### Exercise instructions
Take the lines below beginning at the line that has "To customize this" and stopping after the line that has "This will redirect", and print them exactly as they are, with no other lines.

(Exercise data begins)

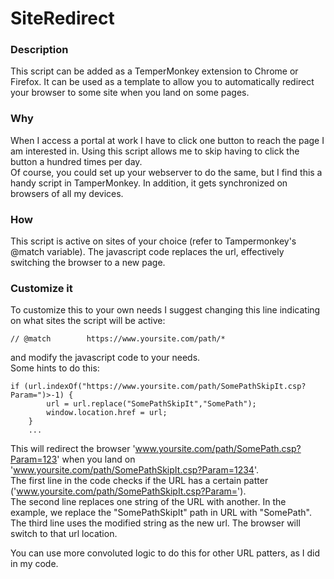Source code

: # SiteRedirect

### Description
This script can be added as a TemperMonkey extension to Chrome or Firefox. It can be used as a template to allow you to automatically redirect your browser to some site when you land on some pages. 

### Why
When I access a portal at work I have to click one button to reach the page I am interested in. Using this script allows me to skip having to click the button a hundred times per day.  
Of course, you could set up your webserver to do the same, but I find this a handy script in TamperMonkey. In addition, it gets synchronized on browsers of all my devices. 

### How
This script is active on sites of your choice (refer to Tampermonkey's @match variable). The javascript code replaces the url, effectively switching the browser to a new page.

### Customize it
To customize this to your own needs I suggest changing this line indicating on what sites the script will be active: 
```
// @match        https://www.yoursite.com/path/*
```
and modify the javascript code to your needs.  
Some hints to do this: 

```
if (url.indexOf("https://www.yoursite.com/path/SomePathSkipIt.csp?Param=")>-1) {
        url = url.replace("SomePathSkipIt","SomePath");
        window.location.href = url;
    }
    ...
```
This will redirect the browser 'www.yoursite.com/path/SomePath.csp?Param=123' when you land on 'www.yoursite.com/path/SomePathSkipIt.csp?Param=1234'.  
The first line in the code checks if the URL has a certain patter ('www.yoursite.com/path/SomePathSkipIt.csp?Param=').  
The second line replaces one string of the URL with another. In the example, we replace the "SomePathSkipIt" path in URL with "SomePath".  
The third line uses the modified string as the new url. The browser will switch to that url location. 

You can use more convoluted logic to do this for other URL patters, as I did in my code. 
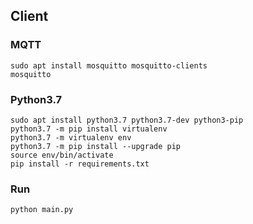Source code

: ## Client

### MQTT
```
sudo apt install mosquitto mosquitto-clients
mosquitto
```

### Python3.7
```
sudo apt install python3.7 python3.7-dev python3-pip
python3.7 -m pip install virtualenv
python3.7 -m virtualenv env
python3.7 -m pip install --upgrade pip
source env/bin/activate
pip install -r requirements.txt
```

### Run
```
python main.py
```
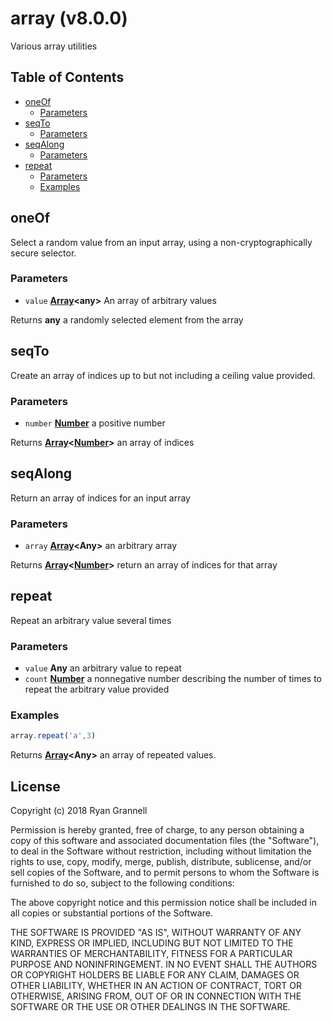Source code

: # array (v8.0.0)

Various array utilities

## Table of Contents

- [oneOf](#oneof)
  * [Parameters](#parameters)
- [seqTo](#seqto)
  * [Parameters](#parameters-1)
- [seqAlong](#seqalong)
  * [Parameters](#parameters-2)
- [repeat](#repeat)
  * [Parameters](#parameters-3)
  * [Examples](#examples)

<!-- Generated by documentation.js. Update this documentation by updating the source code. -->

## oneOf

Select a random value from an input array, using a non-cryptographically secure selector.

### Parameters

-   `value` **[Array][1]&lt;any>** An array of arbitrary values

Returns **any** a randomly selected element from the array

## seqTo

Create an array of indices up to but not including a ceiling value provided.

### Parameters

-   `number` **[Number][2]** a positive number

Returns **[Array][1]&lt;[Number][2]>** an array of indices

## seqAlong

Return an array of indices for an input array

### Parameters

-   `array` **[Array][1]&lt;Any>** an arbitrary array

Returns **[Array][1]&lt;[Number][2]>** return an array of indices for that array

## repeat

Repeat an arbitrary value several times

### Parameters

-   `value` **Any** an arbitrary value to repeat
-   `count` **[Number][2]** a nonnegative number describing the number of times to repeat the arbitrary value provided

### Examples

```javascript
array.repeat('a',3)
```

Returns **[Array][1]&lt;Any>** an array of repeated values.

[1]: https://developer.mozilla.org/docs/Web/JavaScript/Reference/Global_Objects/Array

[2]: https://developer.mozilla.org/docs/Web/JavaScript/Reference/Global_Objects/Number

## License


Copyright (c) 2018 Ryan Grannell

Permission is hereby granted, free of charge, to any person obtaining a copy
of this software and associated documentation files (the "Software"), to deal
in the Software without restriction, including without limitation the rights
to use, copy, modify, merge, publish, distribute, sublicense, and/or sell
copies of the Software, and to permit persons to whom the Software is
furnished to do so, subject to the following conditions:

The above copyright notice and this permission notice shall be included in all
copies or substantial portions of the Software.

THE SOFTWARE IS PROVIDED "AS IS", WITHOUT WARRANTY OF ANY KIND, EXPRESS OR
IMPLIED, INCLUDING BUT NOT LIMITED TO THE WARRANTIES OF MERCHANTABILITY,
FITNESS FOR A PARTICULAR PURPOSE AND NONINFRINGEMENT. IN NO EVENT SHALL THE
AUTHORS OR COPYRIGHT HOLDERS BE LIABLE FOR ANY CLAIM, DAMAGES OR OTHER
LIABILITY, WHETHER IN AN ACTION OF CONTRACT, TORT OR OTHERWISE, ARISING FROM,
OUT OF OR IN CONNECTION WITH THE SOFTWARE OR THE USE OR OTHER DEALINGS IN THE
SOFTWARE.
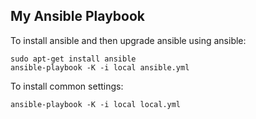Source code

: My Ansible Playbook
---

To install ansible and then upgrade ansible using ansible:

```
sudo apt-get install ansible
ansible-playbook -K -i local ansible.yml
```

To install common settings:

```
ansible-playbook -K -i local local.yml
```
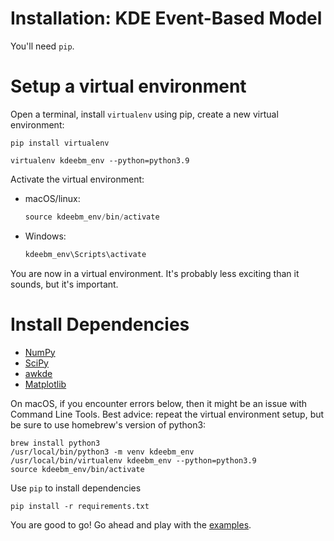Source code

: Installation: KDE Event-Based Model
=================

You'll need `pip`.

Setup a virtual environment 
============

Open a terminal, install `virtualenv` using pip, create a new virtual environment:

```
pip install virtualenv
```

```
virtualenv kdeebm_env --python=python3.9
```

Activate the virtual environment:

* macOS/linux:
  ```javascript macOS/linux
  source kdeebm_env/bin/activate
  ```
* Windows:
  ```javascript Windows
  kdeebm_env\Scripts\activate
  ```

You are now in a virtual environment. It's probably less exciting than it sounds, but it's important.

Install Dependencies
============
- [NumPy](https://github.com/numpy/numpy)
- [SciPy](https://github.com/scipy/scipy)
- [awkde](https://github.com/noxtoby/awkde)
- [Matplotlib](https://github.com/matplotlib/matplotlib)

On macOS, if you encounter errors below, then it might be an issue with Command Line Tools. Best advice: repeat the virtual environment setup, but be sure to use homebrew's version of python3:

```
brew install python3
/usr/local/bin/python3 -m venv kdeebm_env 
/usr/local/bin/virtualenv kdeebm_env --python=python3.9
source kdeebm_env/bin/activate
```


Use `pip` to install dependencies

```
pip install -r requirements.txt
```

You are good to go! Go ahead and play with the [examples](examples).
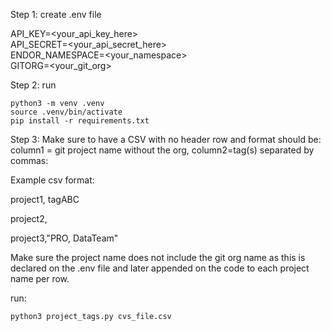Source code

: Step 1: create .env file  

API_KEY=<your_api_key_here>  
API_SECRET=<your_api_secret_here>  
ENDOR_NAMESPACE=<your_namespace>  
GITORG=<your_git_org>

Step 2: run

```
python3 -m venv .venv  
source .venv/bin/activate  
pip install -r requirements.txt  
```

Step 3:
Make sure to have a CSV with no header row and format should be: column1 = git project name without the org, column2=tag(s) separated by commas:

Example csv format:

project1, tagABC

project2,

project3,"PRO, DataTeam"


Make sure the project name does not include the git org name as this is declared on the .env file and later appended on the code to each project name per row. 

run:
```
python3 project_tags.py cvs_file.csv

```
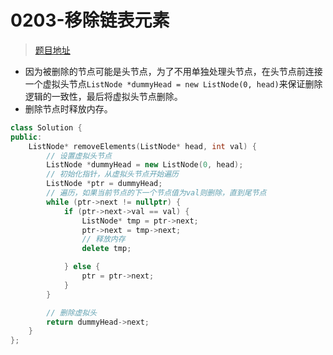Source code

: # 0203-移除链表元素

>[题目地址](https://leetcode-cn.com/problems/remove-linked-list-elements/)

- 因为被删除的节点可能是头节点，为了不用单独处理头节点，在头节点前连接一个虚拟头节点`ListNode *dummyHead = new ListNode(0, head)`来保证删除逻辑的一致性，最后将虚拟头节点删除。
- 删除节点时释放内存。

```cpp
class Solution {
public:
    ListNode* removeElements(ListNode* head, int val) {
        // 设置虚拟头节点
        ListNode *dummyHead = new ListNode(0, head);
        // 初始化指针，从虚拟头节点开始遍历
        ListNode *ptr = dummyHead;
        // 遍历，如果当前节点的下一个节点值为val则删除，直到尾节点
        while (ptr->next != nullptr) {
            if (ptr->next->val == val) {
                ListNode* tmp = ptr->next;
                ptr->next = tmp->next;
                // 释放内存
                delete tmp;

            } else {
                ptr = ptr->next;
            }
        }

        // 删除虚拟头
        return dummyHead->next;
    }
};
```


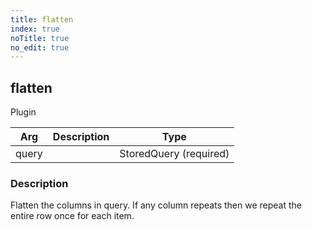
 ```yaml
---
title: flatten
index: true
noTitle: true
no_edit: true
---
```




<div class="vql_item"></div>


## flatten
<span class='vql_type pull-right page-header'>Plugin</span>



<div class="vqlargs"></div>

Arg | Description | Type
----|-------------|-----
query||StoredQuery (required)

### Description

Flatten the columns in query. If any column repeats then we repeat the entire row once for each item.

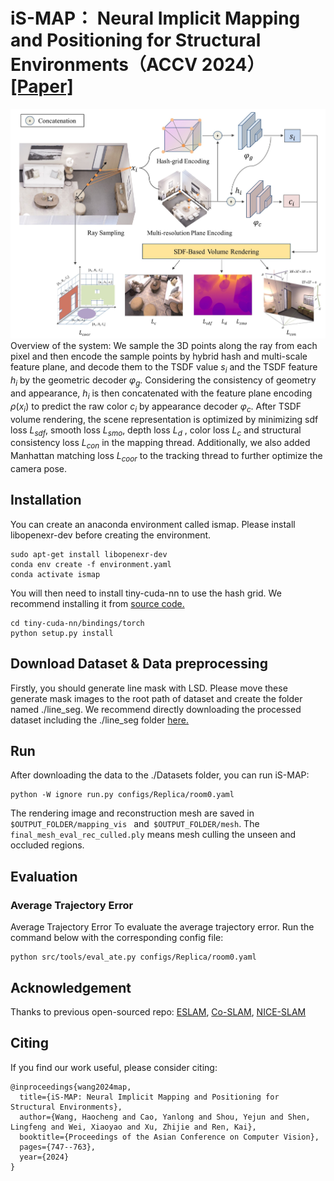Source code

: # iS-MAP： Neural Implicit Mapping and Positioning for Structural Environments（ACCV 2024）[[Paper]](https://link.springer.com/chapter/10.1007/978-981-96-0969-7_22)
![image](pipline/pipline.jpg)
Overview of the system: We sample the 3D points along the ray from each pixel and then encode the sample points by hybrid hash and multi-scale feature plane, and decode them to the TSDF value $s_i$ and the TSDF feature $h_i$ by the geometric decoder  $\varphi_{g}$. Considering the consistency of geometry and appearance, $h_i$ is then concatenated with the feature plane encoding $\rho(x_{i})$ to predict the raw color $c_i$ by appearance decoder  $\varphi_{c}$.  After TSDF volume rendering, the scene representation is optimized by minimizing  sdf loss $L_{sdf}$, smooth loss $L_{smo}$, depth loss $L_d$ , color loss $L_c$ and structural consistency loss $L_{con}$ in the mapping thread. Additionally, we also added Manhattan matching loss $L_{coor}$ to the tracking thread to further optimize the camera pose.
## Installation ##
You can create an anaconda environment called ismap. Please install libopenexr-dev before creating the environment.
``` 
sudo apt-get install libopenexr-dev
conda env create -f environment.yaml
conda activate ismap
``` 
You will then need to install tiny-cuda-nn to use the hash grid. We recommend installing it from [source code.](https://github.com/nvlabs/tiny-cuda-nn)
``` 
cd tiny-cuda-nn/bindings/torch
python setup.py install
``` 
## Download Dataset & Data preprocessing ##
Firstly, you should generate line mask with LSD. Please move these generate mask images to the root path of dataset and create the folder named ./line_seg. We recommend directly downloading the processed dataset including the ./line_seg folder [here.](https://drive.google.com/drive/folders/1vU4aisJtXd2-svHKarMhPx5AMVQHfxgg?usp=sharing)

## Run ##
After downloading the data to the ./Datasets folder, you can run iS-MAP:
``` 
python -W ignore run.py configs/Replica/room0.yaml
``` 
The rendering image and reconstruction mesh are saved in ```$OUTPUT_FOLDER/mapping_vis ``` and``` $OUTPUT_FOLDER/mesh```. The ``` final_mesh_eval_rec_culled.ply```  means mesh culling the unseen and occluded regions.

## Evaluation ##
### Average Trajectory Error ###
Average Trajectory Error
To evaluate the average trajectory error. Run the command below with the corresponding config file:
``` 
python src/tools/eval_ate.py configs/Replica/room0.yaml
``` 

## Acknowledgement ##
Thanks to previous open-sourced repo: [ESLAM](https://github.com/idiap/ESLAM), [Co-SLAM](https://github.com/HengyiWang/Co-SLAM), [NICE-SLAM](https://github.com/cvg/nice-slam)
## Citing ##
If you find our work useful, please consider citing:
``` 
@inproceedings{wang2024map,
  title={iS-MAP: Neural Implicit Mapping and Positioning for Structural Environments},
  author={Wang, Haocheng and Cao, Yanlong and Shou, Yejun and Shen, Lingfeng and Wei, Xiaoyao and Xu, Zhijie and Ren, Kai},
  booktitle={Proceedings of the Asian Conference on Computer Vision},
  pages={747--763},
  year={2024}
}
``` 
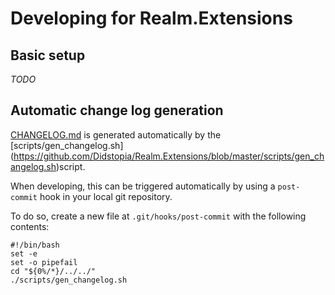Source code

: # Developing for Realm.Extensions

## Basic setup

_TODO_

## Automatic change log generation

[CHANGELOG.md](https://github.com/Didstopia/Realm.Extensions/blob/master/CHANGELOG.md) is generated automatically by the [scripts/gen_changelog.sh] (https://github.com/Didstopia/Realm.Extensions/blob/master/scripts/gen_changelog.sh)script.

When developing, this can be triggered automatically by using a `post-commit` hook in your local git repository.

To do so, create a new file at `.git/hooks/post-commit` with the following contents:
```
#!/bin/bash
set -e
set -o pipefail
cd "${0%/*}/../../"
./scripts/gen_changelog.sh
```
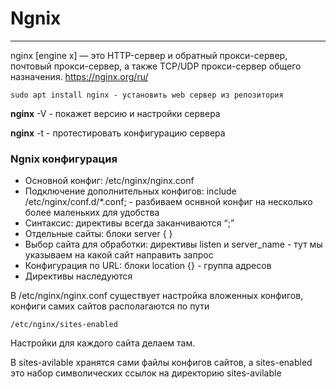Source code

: # Ngnix
_ _ _
nginx [engine x] — это HTTP-сервер и обратный прокси-сервер, почтовый прокси-сервер, а также TCP/UDP прокси-сервер общего назначения. https://nginx.org/ru/

```
sudo apt install nginx - установить web сервер из репозитория
```
**nginx** -V - покажет версию и настройки сервера    

**nginx** -t - протестировать конфигурацию сервера

   
### Ngnix конфигурация
- Основной конфиг: /etc/nginx/nginx.conf
- Подключение дополнительных конфигов: include /etc/nginx/conf.d/*.conf; - разбиваем оснвной конфиг на несколько более маленьких для удобства 
- Синтаксис: директивы всегда заканчиваются “;”
- Отдельные сайты: блоки server { }
- Выбор сайта для обработки: директивы listen и server_name - тут мы указываем на какой сайт направить запрос
- Конфигурация по URL: блоки location {} - группа адресов 
- Директивы наследуются


В /etc/nginx/nginx.conf существует настройка вложенных конфигов, конфиги самих сайтов располагаются  по пути
```
/etc/nginx/sites-enabled
```
Настройки для каждого сайта делаем там.      

В sites-avilable хранятся сами файлы конфигов сайтов, а  sites-enabled это набор символических ссылок на  директорию sites-avilable
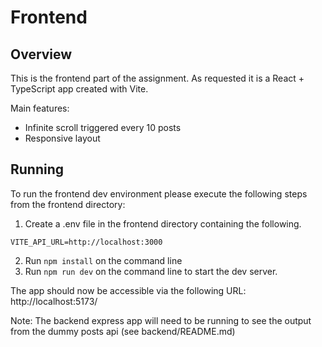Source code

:# Frontend

## Overview

This is the frontend part of the assignment. As requested it is a React + TypeScript app created with Vite.

Main features:
* Infinite scroll triggered every 10 posts
* Responsive layout

## Running

To run the frontend dev environment please execute the following steps from the frontend directory:

1. Create a .env file in the frontend directory containing the following. 
```
VITE_API_URL=http://localhost:3000
```  
2. Run `npm install` on the command line
3. Run `npm run dev` on the command line to start the dev server.

The app should now be accessible via the following URL: http://localhost:5173/

Note: The backend express app will need to be running to see the output from the dummy posts api (see backend/README.md)

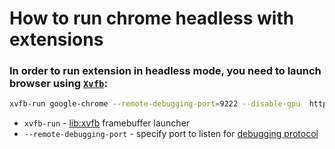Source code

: # How to run chrome headless with extensions

### In order to run extension in headless mode, you need to launch browser using [`Xvfb`](/xvfb/how-to-install-xvfb-on-ubuntu-ubuntuversion):

```bash
xvfb-run google-chrome --remote-debugging-port=9222 --disable-gpu  https://www.google.com
```

- `xvfb-run` - [lib:xvfb](/xvfb/how-to-install-xvfb-on-ubuntu-ubuntuversion) framebuffer launcher
- `--remote-debugging-port` - specify port to listen for [debugging protocol](/chrome-headless/chrome-remote-interface-usage-example)


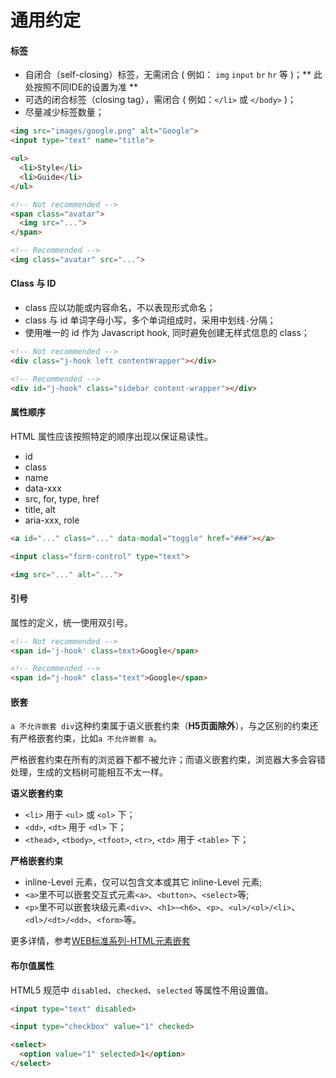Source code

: # 通用约定

#### 标签
* 自闭合（self-closing）标签，无需闭合 ( 例如： `img` `input` `br` `hr` 等 )；** 此处按照不同IDE的设置为准 **
* 可选的闭合标签（closing tag），需闭合 ( 例如：`</li>` 或 `</body>` )；
* 尽量减少标签数量；

```html
<img src="images/google.png" alt="Google">
<input type="text" name="title">

<ul>
  <li>Style</li>
  <li>Guide</li>
</ul>

<!-- Not recommended -->
<span class="avatar">
  <img src="...">
</span>

<!-- Recommended -->
<img class="avatar" src="...">
```

#### Class 与 ID
* class 应以功能或内容命名，不以表现形式命名；
* class 与 id 单词字母小写，多个单词组成时，采用中划线`-`分隔；
* 使用唯一的 id 作为 Javascript hook, 同时避免创建无样式信息的 class；

```html
<!-- Not recommended -->
<div class="j-hook left contentWrapper"></div>

<!-- Recommended -->
<div id="j-hook" class="sidebar content-wrapper"></div>
```

#### 属性顺序
HTML 属性应该按照特定的顺序出现以保证易读性。
* id
* class
* name
* data-xxx
* src, for, type, href
* title, alt
* aria-xxx, role

```html
<a id="..." class="..." data-modal="toggle" href="###"></a>

<input class="form-control" type="text">

<img src="..." alt="...">
```

#### 引号
属性的定义，统一使用双引号。

```html
<!-- Not recommended -->
<span id='j-hook' class=text>Google</span>

<!-- Recommended -->
<span id="j-hook" class="text">Google</span>
```

#### 嵌套
`a 不允许嵌套 div`这种约束属于语义嵌套约束（**H5页面除外**），与之区别的约束还有严格嵌套约束，比如`a 不允许嵌套 a`。

严格嵌套约束在所有的浏览器下都不被允许；而语义嵌套约束，浏览器大多会容错处理，生成的文档树可能相互不太一样。

**语义嵌套约束**
* `<li>` 用于 `<ul>` 或 `<ol>` 下；
* `<dd>`, `<dt>` 用于 `<dl>` 下；
* `<thead>`, `<tbody>`, `<tfoot>`, `<tr>`, `<td>` 用于 `<table>` 下；

**严格嵌套约束**
* inline-Level 元素，仅可以包含文本或其它 inline-Level 元素;
* `<a>`里不可以嵌套交互式元素`<a>`、`<button>`、`<select>`等;
* `<p>`里不可以嵌套块级元素`<div>`、`<h1>~<h6>`、`<p>`、`<ul>/<ol>/<li>`、`<dl>/<dt>/<dd>`、`<form>`等。

更多详情，参考[WEB标准系列-HTML元素嵌套](http://www.smallni.com/element-nesting/)

#### 布尔值属性
HTML5 规范中 `disabled`、`checked`、`selected` 等属性不用设置值。
```html
<input type="text" disabled>

<input type="checkbox" value="1" checked>

<select>
  <option value="1" selected>1</option>
</select>
```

(Exercise data ends)

### Completed exercise
To customize this to your own needs I suggest changing this line indicating on what sites the script will be active: 
```
// @match        https://www.yoursite.com/path/*
```
and modify the javascript code to your needs.  
Some hints to do this: 

```
if (url.indexOf("https://www.yoursite.com/path/SomePathSkipIt.csp?Param=")>-1) {
        url = url.replace("SomePathSkipIt","SomePath");
        window.location.href = url;
    }
    ...
```
This will redirect the browser 'www.yoursite.com/path/SomePath.csp?Param=123' when you land on 'www.yoursite.com/path/SomePathSkipIt.csp?Param=1234'.  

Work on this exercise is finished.